Ericsson added a security element to its managed services offering, forging a deal with Intel Security it said will enable operators to mitigate future security risks for consumers and enterprises.
The Sweden-based infrastructure company plans to combine Intel Security's solutions with its current portfolio of managed services, a move Ericsson said will enable telecom operators to bundle security cover with their existing services. The duo will initially focus on supplying security for email and the Internet, along with intrusion prevention systems.
Jean-Claude Geha, VP and head of managed services at Ericsson, said Intel Security "has an exceptional, end-to-end consumer and enterprise security product portfolio," which when combined with Ericsson's portfolio of managed services will enable the pair to "provide exceptional managed security solutions to telecom operators."
The equipment manufacturer noted that growth in the number of connectivity options available to consumers and businesses brings with it a related increase in risk exposure. The Intel Security collaboration aims to make it easier for operators to protect their customers' intellectual property, data, devices and identities, Ericsson stated.

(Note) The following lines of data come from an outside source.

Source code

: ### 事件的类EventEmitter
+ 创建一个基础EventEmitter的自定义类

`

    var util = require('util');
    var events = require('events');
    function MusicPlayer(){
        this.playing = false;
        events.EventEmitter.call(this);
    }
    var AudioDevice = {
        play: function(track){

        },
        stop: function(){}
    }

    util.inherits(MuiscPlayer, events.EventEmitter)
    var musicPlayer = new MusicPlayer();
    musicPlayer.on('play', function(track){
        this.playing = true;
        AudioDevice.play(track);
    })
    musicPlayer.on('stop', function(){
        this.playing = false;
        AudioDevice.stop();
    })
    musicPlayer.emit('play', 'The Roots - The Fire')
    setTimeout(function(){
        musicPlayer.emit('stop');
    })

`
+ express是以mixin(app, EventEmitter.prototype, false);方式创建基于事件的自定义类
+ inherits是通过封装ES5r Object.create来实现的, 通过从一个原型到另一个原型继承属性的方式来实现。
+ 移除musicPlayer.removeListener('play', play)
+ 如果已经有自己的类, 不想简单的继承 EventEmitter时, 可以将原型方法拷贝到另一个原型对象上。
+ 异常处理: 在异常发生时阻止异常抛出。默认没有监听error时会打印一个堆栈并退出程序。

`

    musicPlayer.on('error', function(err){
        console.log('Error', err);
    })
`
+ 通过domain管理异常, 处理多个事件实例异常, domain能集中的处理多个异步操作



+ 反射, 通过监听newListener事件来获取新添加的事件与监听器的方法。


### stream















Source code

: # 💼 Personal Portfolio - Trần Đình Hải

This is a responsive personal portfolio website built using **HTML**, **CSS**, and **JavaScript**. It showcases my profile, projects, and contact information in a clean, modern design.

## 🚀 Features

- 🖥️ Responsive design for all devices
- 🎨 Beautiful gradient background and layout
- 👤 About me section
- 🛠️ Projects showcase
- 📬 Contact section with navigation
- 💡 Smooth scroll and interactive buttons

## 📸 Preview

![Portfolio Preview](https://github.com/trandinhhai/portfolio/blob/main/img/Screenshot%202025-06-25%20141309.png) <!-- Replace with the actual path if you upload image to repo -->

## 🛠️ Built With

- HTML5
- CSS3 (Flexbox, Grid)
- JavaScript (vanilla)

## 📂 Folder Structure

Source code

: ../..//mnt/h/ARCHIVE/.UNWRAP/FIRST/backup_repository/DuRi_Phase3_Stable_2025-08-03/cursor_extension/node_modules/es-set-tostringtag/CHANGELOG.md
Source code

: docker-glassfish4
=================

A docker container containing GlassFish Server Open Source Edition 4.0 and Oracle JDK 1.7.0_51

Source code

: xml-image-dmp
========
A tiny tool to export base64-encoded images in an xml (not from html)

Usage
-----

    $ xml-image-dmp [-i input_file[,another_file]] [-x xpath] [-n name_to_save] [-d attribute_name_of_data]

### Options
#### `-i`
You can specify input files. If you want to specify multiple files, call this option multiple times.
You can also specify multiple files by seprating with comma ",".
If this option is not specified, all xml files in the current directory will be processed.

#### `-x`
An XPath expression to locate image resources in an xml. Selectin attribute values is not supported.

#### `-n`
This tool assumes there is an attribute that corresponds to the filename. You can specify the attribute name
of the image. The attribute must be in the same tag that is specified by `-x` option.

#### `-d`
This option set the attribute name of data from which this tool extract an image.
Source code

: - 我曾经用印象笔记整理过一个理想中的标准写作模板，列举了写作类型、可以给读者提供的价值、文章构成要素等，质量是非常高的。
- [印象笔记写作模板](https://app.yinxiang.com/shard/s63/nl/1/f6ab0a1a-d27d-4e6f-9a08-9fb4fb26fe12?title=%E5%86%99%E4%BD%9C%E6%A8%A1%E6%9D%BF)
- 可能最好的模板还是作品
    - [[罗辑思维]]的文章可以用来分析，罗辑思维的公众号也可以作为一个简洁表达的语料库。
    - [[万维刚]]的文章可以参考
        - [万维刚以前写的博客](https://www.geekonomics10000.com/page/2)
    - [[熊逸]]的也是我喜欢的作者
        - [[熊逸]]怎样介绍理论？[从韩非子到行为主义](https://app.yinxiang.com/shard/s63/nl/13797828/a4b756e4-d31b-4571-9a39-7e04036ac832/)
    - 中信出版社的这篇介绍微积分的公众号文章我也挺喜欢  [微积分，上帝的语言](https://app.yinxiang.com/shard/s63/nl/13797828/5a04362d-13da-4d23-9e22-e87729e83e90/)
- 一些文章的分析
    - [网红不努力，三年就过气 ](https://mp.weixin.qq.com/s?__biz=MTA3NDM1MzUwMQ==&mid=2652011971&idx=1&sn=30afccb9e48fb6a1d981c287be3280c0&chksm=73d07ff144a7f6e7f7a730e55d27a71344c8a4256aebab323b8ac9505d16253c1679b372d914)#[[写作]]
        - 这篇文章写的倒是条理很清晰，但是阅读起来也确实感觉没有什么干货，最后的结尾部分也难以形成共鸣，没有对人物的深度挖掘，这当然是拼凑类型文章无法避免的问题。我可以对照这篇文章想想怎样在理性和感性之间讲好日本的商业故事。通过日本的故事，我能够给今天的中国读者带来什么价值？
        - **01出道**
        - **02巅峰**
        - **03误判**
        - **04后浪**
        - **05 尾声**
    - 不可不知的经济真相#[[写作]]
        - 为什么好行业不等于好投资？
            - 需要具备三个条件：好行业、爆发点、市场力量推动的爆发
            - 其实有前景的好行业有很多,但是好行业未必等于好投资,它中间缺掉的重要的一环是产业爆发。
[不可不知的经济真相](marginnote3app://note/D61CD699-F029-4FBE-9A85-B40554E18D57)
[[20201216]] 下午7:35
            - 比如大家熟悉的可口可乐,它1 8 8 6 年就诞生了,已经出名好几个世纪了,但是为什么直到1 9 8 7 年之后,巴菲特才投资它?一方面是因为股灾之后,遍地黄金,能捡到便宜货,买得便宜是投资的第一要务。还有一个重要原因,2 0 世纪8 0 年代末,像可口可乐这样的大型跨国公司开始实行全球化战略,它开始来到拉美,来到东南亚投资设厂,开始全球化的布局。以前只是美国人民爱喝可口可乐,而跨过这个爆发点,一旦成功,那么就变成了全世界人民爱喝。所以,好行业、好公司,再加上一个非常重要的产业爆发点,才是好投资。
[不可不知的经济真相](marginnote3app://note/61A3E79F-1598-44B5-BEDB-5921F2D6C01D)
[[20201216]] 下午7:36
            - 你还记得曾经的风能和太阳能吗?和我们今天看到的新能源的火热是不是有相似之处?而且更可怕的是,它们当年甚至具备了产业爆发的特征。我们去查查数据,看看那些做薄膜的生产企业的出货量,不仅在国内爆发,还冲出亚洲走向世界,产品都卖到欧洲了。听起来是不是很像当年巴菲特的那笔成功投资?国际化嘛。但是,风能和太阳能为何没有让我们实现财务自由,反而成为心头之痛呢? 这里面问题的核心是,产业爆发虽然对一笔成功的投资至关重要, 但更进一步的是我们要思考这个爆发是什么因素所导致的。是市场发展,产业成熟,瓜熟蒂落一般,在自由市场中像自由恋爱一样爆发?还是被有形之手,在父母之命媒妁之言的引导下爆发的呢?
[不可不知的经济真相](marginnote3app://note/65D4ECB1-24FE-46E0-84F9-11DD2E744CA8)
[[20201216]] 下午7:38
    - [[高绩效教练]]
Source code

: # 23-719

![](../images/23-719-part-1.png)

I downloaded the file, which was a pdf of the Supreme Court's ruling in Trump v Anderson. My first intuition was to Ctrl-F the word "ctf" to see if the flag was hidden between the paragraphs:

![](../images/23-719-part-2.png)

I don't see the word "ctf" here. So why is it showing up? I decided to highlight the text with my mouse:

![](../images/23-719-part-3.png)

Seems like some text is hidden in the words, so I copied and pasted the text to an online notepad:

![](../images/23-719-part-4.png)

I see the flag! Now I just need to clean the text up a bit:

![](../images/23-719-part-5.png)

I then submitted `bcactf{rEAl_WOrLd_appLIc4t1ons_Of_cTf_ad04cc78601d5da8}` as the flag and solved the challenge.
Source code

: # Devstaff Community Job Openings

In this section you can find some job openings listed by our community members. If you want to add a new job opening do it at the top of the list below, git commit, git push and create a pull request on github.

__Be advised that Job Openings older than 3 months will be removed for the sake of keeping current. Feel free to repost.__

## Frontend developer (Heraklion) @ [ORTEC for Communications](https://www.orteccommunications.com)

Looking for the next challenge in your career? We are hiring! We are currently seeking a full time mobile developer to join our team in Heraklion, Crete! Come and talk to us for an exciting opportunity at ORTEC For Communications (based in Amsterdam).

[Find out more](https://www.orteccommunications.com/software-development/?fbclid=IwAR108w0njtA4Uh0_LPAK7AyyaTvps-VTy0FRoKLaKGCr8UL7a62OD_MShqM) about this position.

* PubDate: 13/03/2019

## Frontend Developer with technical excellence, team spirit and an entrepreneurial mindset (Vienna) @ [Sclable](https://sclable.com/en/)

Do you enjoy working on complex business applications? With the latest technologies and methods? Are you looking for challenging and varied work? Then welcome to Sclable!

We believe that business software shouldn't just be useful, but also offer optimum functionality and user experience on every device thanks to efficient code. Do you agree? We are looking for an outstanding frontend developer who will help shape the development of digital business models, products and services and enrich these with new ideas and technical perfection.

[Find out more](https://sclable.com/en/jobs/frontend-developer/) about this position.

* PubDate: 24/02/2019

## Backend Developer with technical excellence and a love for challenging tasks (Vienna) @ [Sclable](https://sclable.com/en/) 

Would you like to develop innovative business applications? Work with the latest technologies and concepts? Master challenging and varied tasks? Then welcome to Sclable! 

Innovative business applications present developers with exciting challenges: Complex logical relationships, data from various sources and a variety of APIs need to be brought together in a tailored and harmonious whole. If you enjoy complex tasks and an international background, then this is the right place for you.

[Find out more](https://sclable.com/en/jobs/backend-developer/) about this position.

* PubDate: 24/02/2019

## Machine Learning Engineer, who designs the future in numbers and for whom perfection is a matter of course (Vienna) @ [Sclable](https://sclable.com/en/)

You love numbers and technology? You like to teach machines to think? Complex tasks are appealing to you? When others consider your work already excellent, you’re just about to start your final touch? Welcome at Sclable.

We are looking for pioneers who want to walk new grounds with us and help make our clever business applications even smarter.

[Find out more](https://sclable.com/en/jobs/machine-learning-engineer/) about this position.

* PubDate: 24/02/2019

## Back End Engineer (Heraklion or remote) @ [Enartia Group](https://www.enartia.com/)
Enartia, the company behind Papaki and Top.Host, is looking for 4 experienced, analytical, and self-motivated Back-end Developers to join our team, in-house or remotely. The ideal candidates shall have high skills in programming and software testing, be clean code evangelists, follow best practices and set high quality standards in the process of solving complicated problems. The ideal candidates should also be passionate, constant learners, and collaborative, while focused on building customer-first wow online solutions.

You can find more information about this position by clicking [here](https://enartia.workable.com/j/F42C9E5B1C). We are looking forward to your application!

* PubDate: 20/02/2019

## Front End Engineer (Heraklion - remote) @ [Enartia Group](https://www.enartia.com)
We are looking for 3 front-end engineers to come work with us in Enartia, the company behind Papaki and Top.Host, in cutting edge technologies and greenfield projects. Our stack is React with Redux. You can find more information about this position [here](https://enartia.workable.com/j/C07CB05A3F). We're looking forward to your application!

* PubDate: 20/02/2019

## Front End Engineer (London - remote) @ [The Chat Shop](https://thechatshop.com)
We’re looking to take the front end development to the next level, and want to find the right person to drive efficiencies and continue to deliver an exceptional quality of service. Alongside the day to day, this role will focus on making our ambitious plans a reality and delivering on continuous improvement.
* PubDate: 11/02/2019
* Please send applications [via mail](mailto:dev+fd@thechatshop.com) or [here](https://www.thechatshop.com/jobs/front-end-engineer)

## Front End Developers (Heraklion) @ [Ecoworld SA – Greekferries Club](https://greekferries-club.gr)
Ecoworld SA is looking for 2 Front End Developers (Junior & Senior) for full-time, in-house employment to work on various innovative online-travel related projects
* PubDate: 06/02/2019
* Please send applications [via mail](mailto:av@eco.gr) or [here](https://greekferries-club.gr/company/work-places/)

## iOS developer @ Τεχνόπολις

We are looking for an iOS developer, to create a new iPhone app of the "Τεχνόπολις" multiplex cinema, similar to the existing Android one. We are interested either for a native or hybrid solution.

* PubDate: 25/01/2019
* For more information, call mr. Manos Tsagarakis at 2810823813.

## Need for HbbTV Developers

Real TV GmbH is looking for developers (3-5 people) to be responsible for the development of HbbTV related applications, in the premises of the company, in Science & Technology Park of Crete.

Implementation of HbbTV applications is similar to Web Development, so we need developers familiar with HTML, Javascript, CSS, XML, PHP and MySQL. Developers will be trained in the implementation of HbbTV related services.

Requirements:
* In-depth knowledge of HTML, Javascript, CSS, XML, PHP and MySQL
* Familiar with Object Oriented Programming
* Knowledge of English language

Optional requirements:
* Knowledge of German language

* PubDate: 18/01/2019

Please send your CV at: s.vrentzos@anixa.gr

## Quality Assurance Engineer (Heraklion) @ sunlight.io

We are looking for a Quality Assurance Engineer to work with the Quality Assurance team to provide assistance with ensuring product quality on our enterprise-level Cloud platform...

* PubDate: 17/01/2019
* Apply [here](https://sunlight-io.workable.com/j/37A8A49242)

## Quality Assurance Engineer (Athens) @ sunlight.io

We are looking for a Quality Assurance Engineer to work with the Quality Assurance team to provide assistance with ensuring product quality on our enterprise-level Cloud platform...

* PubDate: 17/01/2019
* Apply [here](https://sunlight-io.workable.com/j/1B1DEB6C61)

Chris Young, SVP and GM of Intel Security, said the combination with Ericsson will help to protect telecoms networks that are a "critical component of the economic and social infrastructures that we rely upon."
Ericsson currently provides managed services for networks serving 1 billion mobile subscribers globally. The company noted it is increasingly pushing its telecoms managed services into new sectors, with the broader IT industry a key focus area.
The infrastructure company was last week linked to a potential acquisition of Ciena or Juniper Networks to bolster its North American business ahead of a planned merger of Nokia with Alcatel-Lucent.
Such a combination would have a strong presence in North America--a territory where sales dropped year-on-year in 2014, contributing to a SEK1 billion (€107 million/$115 million) decline in net income compared to 2013.